• **ENTRIES SUPPLIED**:
.....

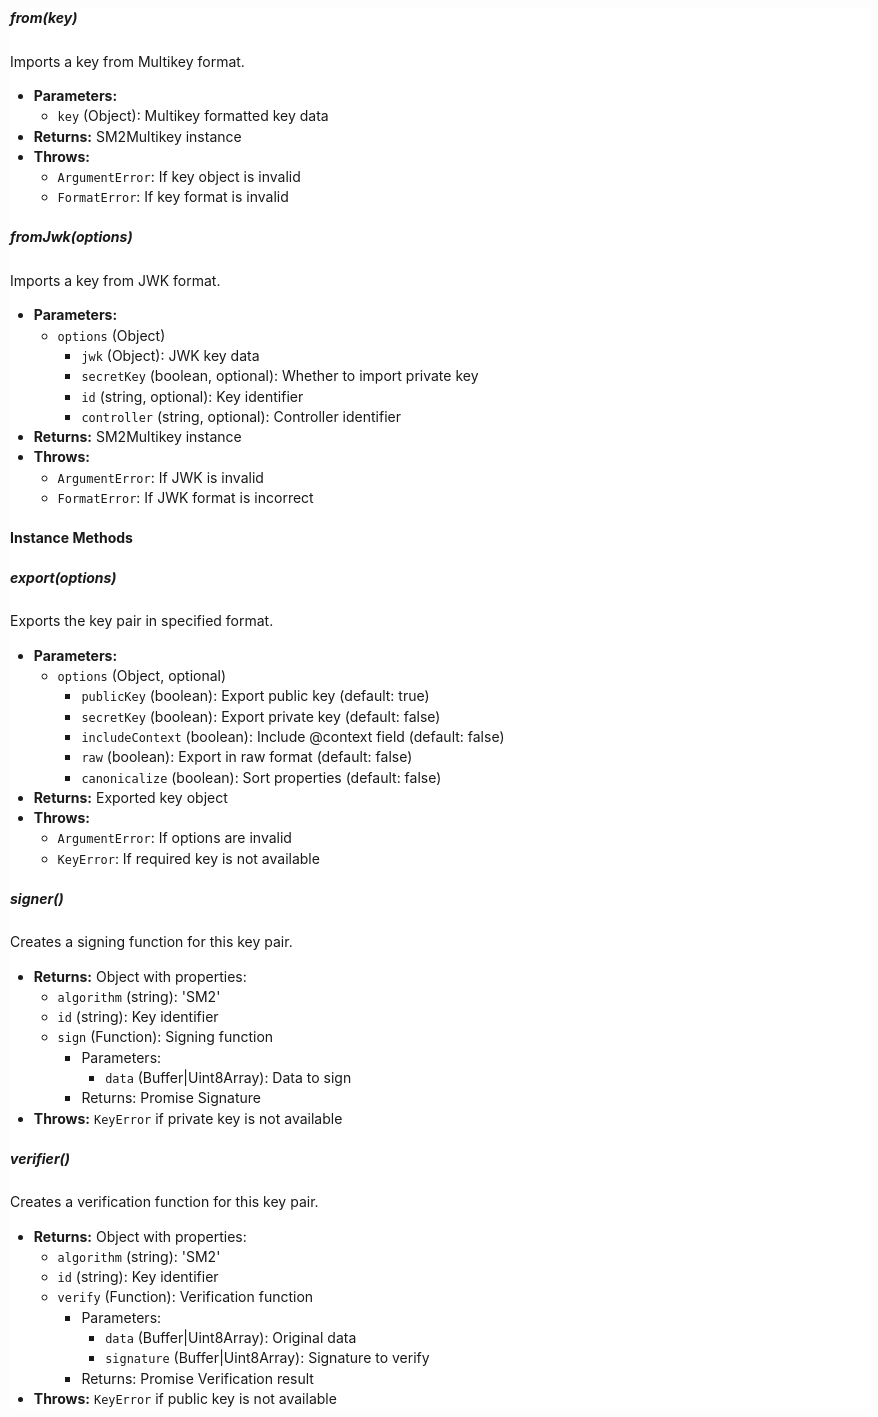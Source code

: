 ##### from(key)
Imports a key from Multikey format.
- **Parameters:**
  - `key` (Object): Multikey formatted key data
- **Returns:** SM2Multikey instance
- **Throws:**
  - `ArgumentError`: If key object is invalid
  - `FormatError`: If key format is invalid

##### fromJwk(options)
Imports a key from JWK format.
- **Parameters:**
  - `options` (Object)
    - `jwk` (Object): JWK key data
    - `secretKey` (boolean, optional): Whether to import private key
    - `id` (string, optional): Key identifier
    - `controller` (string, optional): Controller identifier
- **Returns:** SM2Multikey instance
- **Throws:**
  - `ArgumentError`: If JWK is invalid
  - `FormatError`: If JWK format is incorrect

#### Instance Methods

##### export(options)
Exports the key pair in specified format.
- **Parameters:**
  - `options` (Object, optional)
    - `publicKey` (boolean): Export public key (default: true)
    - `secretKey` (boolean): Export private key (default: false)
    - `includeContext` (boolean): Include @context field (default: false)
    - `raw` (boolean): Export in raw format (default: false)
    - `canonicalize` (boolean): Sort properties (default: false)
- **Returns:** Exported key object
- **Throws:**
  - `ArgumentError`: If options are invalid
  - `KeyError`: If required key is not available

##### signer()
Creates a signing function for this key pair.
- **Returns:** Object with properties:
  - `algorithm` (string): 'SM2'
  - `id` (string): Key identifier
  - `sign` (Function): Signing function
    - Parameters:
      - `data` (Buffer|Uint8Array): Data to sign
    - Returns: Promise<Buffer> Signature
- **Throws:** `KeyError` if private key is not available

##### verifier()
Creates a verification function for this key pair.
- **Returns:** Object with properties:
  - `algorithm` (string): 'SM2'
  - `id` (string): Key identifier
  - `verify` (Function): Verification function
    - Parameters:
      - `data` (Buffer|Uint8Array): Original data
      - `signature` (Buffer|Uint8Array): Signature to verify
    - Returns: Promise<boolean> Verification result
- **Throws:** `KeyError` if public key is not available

.....

• **EXERCISE**: Leave out every line before the one containing "(Buffer|Uint8Array): Original data"; set down that line and all remaining lines of the material exactly.

• **REPLY TO THE EXERCISE**:
      - `data` (Buffer|Uint8Array): Original data
      - `signature` (Buffer|Uint8Array): Signature to verify
    - Returns: Promise<boolean> Verification result
- **Throws:** `KeyError` if public key is not available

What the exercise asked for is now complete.